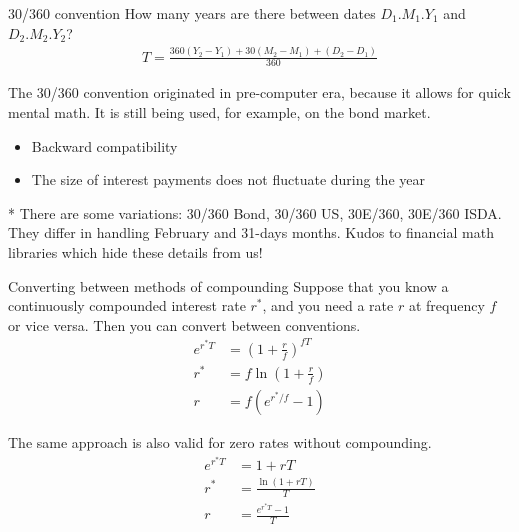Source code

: \documentclass{beamer}
\begin{document}
\begin{frame}{30/360 convention}
\justify
How many years are there between dates $D_1.M_1.Y_1$ and $D_2.M_2.Y_2$?
\begin{align*}
T = \frac{360(Y_2-Y_1) + 30(M_2-M_1) + (D_2-D_1)}{360}
\end{align*}

\justify
The 30/360 convention originated in pre-computer era, because it allows for quick mental math. It is still being used, for example, on the bond market.
\begin{itemize}
\item Backward compatibility
\item The size of interest payments does not fluctuate during the year
\end{itemize}

\vspace{\baselineskip}
\justify
* There are some variations: 30/360 Bond, 30/360 US, 30E/360, 30E/360 ISDA. They differ in handling February and 31-days months. Kudos to financial math libraries which hide these details from us!
\end{frame}



\begin{frame}{Converting between methods of compounding}
\justify
Suppose that you know a continuously compounded interest rate $r^*$, and you need a rate $r$ at frequency $f$ or vice versa. Then you can convert between conventions.
\begin{align*}
e^{r^*T} &= \left(1 + \frac{r}{f}\right)^{fT} \\
r^* &= f\ln \left(1 + \frac{r}{f}\right) \\
r &= f\left(e^{r^*/f} - 1\right)
\end{align*}

\justify
The same approach is also valid for zero rates without compounding.
\begin{align*}
e^{r^*T} &= 1+rT \\
r^* &= \frac{\ln(1+rT)}{T} \\
r &= \frac{e^{r^*T}-1}{T}
\end{align*}

\end{frame}
\end{document}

* _Task to carry out_
The images are to be left out while the entries are written out exactly.

* _Task answer_
Source code

: \documentclass{beamer}
\begin{document}
\begin{frame}{30/360 convention}
\justify
How many years are there between dates $D_1.M_1.Y_1$ and $D_2.M_2.Y_2$?
\begin{align*}
T = \frac{360(Y_2-Y_1) + 30(M_2-M_1) + (D_2-D_1)}{360}
\end{align*}

\justify
The 30/360 convention originated in pre-computer era, because it allows for quick mental math. It is still being used, for example, on the bond market.
\begin{itemize}
\item Backward compatibility
\item The size of interest payments does not fluctuate during the year
\end{itemize}

\vspace{\baselineskip}
\justify
* There are some variations: 30/360 Bond, 30/360 US, 30E/360, 30E/360 ISDA. They differ in handling February and 31-days months. Kudos to financial math libraries which hide these details from us!
\end{frame}



\begin{frame}{Converting between methods of compounding}
\justify
Suppose that you know a continuously compounded interest rate $r^*$, and you need a rate $r$ at frequency $f$ or vice versa. Then you can convert between conventions.
\begin{align*}
e^{r^*T} &= \left(1 + \frac{r}{f}\right)^{fT} \\
r^* &= f\ln \left(1 + \frac{r}{f}\right) \\
r &= f\left(e^{r^*/f} - 1\right)
\end{align*}

\justify
The same approach is also valid for zero rates without compounding.
\begin{align*}
e^{r^*T} &= 1+rT \\
r^* &= \frac{\ln(1+rT)}{T} \\
r &= \frac{e^{r^*T}-1}{T}
\end{align*}

\end{frame}
\end{document}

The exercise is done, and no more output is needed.